Pembangunan SWL mendapat penolakan keras dari masyarakat pesisir, terutama nelayan yang menggantungkan hidup mereka pada hasil tangkapan laut di sekitar lokasi proyek. Rencana reklamasi yang diperkirakan akan bernilai hingga Rp72 triliun ini berada di zona tangkapan ikan (fishing ground) yang menjadi mata pencaharian utama para nelayan. Misbahul Munir, Ketua DPW Kesatuan Nelayan Tradisional Indonesia (KNTI) Jawa Timur, menjelaskan bahwa proyek ini akan membawa dampak langsung pada kehidupan nelayan dan keberlangsungan sumber daya laut.

Menurut Misbahul, reklamasi laut ini akan mengganggu keseimbangan ekosistem laut, mulai dari terumbu karang hingga habitat biota laut lainnya, yang menjadi tempat berkembang biak berbagai jenis ikan. Kerusakan ini, lanjutnya, akan mengurangi jumlah tangkapan ikan, yang tentu saja berdampak langsung pada pendapatan nelayan dan kesejahteraan mereka. Kondisi ini dikhawatirkan akan mengancam masa depan para nelayan yang sejak dulu menggantungkan hidup dari laut.
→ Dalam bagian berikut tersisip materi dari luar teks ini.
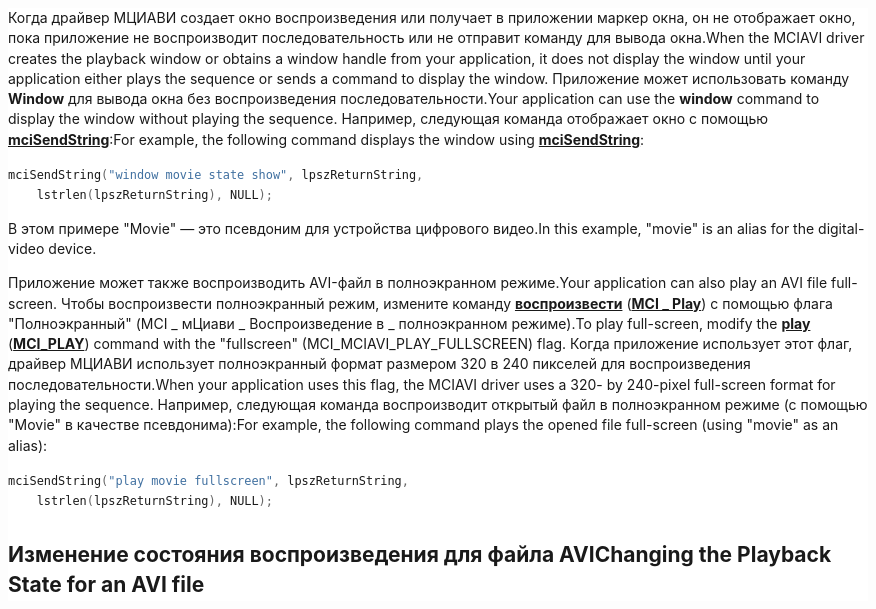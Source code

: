 <span data-ttu-id="e4064-136">Когда драйвер МЦИАВИ создает окно воспроизведения или получает в приложении маркер окна, он не отображает окно, пока приложение не воспроизводит последовательность или не отправит команду для вывода окна.</span><span class="sxs-lookup"><span data-stu-id="e4064-136">When the MCIAVI driver creates the playback window or obtains a window handle from your application, it does not display the window until your application either plays the sequence or sends a command to display the window.</span></span> <span data-ttu-id="e4064-137">Приложение может использовать команду **Window** для вывода окна без воспроизведения последовательности.</span><span class="sxs-lookup"><span data-stu-id="e4064-137">Your application can use the **window** command to display the window without playing the sequence.</span></span> <span data-ttu-id="e4064-138">Например, следующая команда отображает окно с помощью [**mciSendString**](/previous-versions//dd757161(v=vs.85)):</span><span class="sxs-lookup"><span data-stu-id="e4064-138">For example, the following command displays the window using [**mciSendString**](/previous-versions//dd757161(v=vs.85)):</span></span>


```C++
mciSendString("window movie state show", lpszReturnString,
    lstrlen(lpszReturnString), NULL);
```



<span data-ttu-id="e4064-139">В этом примере "Movie" — это псевдоним для устройства цифрового видео.</span><span class="sxs-lookup"><span data-stu-id="e4064-139">In this example, "movie" is an alias for the digital-video device.</span></span>

<span data-ttu-id="e4064-140">Приложение может также воспроизводить AVI-файл в полноэкранном режиме.</span><span class="sxs-lookup"><span data-stu-id="e4064-140">Your application can also play an AVI file full-screen.</span></span> <span data-ttu-id="e4064-141">Чтобы воспроизвести полноэкранный режим, измените команду [**воспроизвести**](play.md) ([**MCI \_ Play**](mci-play.md)) с помощью флага "Полноэкранный" (MCI \_ мЦиави \_ Воспроизведение в \_ полноэкранном режиме).</span><span class="sxs-lookup"><span data-stu-id="e4064-141">To play full-screen, modify the [**play**](play.md) ([**MCI\_PLAY**](mci-play.md)) command with the "fullscreen" (MCI\_MCIAVI\_PLAY\_FULLSCREEN) flag.</span></span> <span data-ttu-id="e4064-142">Когда приложение использует этот флаг, драйвер МЦИАВИ использует полноэкранный формат размером 320 в 240 пикселей для воспроизведения последовательности.</span><span class="sxs-lookup"><span data-stu-id="e4064-142">When your application uses this flag, the MCIAVI driver uses a 320- by 240-pixel full-screen format for playing the sequence.</span></span> <span data-ttu-id="e4064-143">Например, следующая команда воспроизводит открытый файл в полноэкранном режиме (с помощью "Movie" в качестве псевдонима):</span><span class="sxs-lookup"><span data-stu-id="e4064-143">For example, the following command plays the opened file full-screen (using "movie" as an alias):</span></span>


```C++
mciSendString("play movie fullscreen", lpszReturnString,
    lstrlen(lpszReturnString), NULL);
```



## <a name="changing-the-playback-state-for-an-avi-file"></a><span data-ttu-id="e4064-144">Изменение состояния воспроизведения для файла AVI</span><span class="sxs-lookup"><span data-stu-id="e4064-144">Changing the Playback State for an AVI file</span></span>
Pada Jumat, 20 September 2024, ribuan warga Surabaya, termasuk nelayan dan pegiat lingkungan, menggelar aksi protes di Gedung DPRD dan Balai Kota Surabaya. Tergabung dalam Forum Masyarakat Madani Maritim, mereka menuntut agar proyek SWL ini dihentikan. Para demonstran membawa berbagai spanduk dan meneriakkan seruan penolakan, menyatakan bahwa proyek ini hanya menguntungkan perusahaan besar tanpa memikirkan kesejahteraan masyarakat pesisir yang akan terdampak.

Protes ini bukanlah kali pertama terjadi. Sejak awal diumumkannya proyek ini, berbagai pihak sudah menyatakan keprihatinannya terhadap dampak lingkungan dan sosial yang mungkin ditimbulkan. Menurut mereka, pembangunan pulau buatan ini akan berdampak signifikan pada keberlanjutan ekosistem laut yang rentan dan berpotensi merusak keseimbangan alam di kawasan pesisir Surabaya.

Wahyu Eka Styawan, Direktur Eksekutif Wahana Lingkungan Hidup Indonesia (Walhi) Jawa Timur, mengatakan, proyek SWL di Surabaya tampak seperti “copy paste” dari proyek reklamasi di pantai utara Jakarta. Wahyu menyatakan bahwa proyek ini jelas-jelas hanya mengakomodasi kepentingan bisnis besar dengan mengorbankan kepentingan lingkungan dan masyarakat. Menurutnya, ada banyak pelajaran dari reklamasi di Jakarta yang menunjukkan dampak buruk reklamasi, seperti banjir yang meningkat dan hilangnya lahan tangkap nelayan.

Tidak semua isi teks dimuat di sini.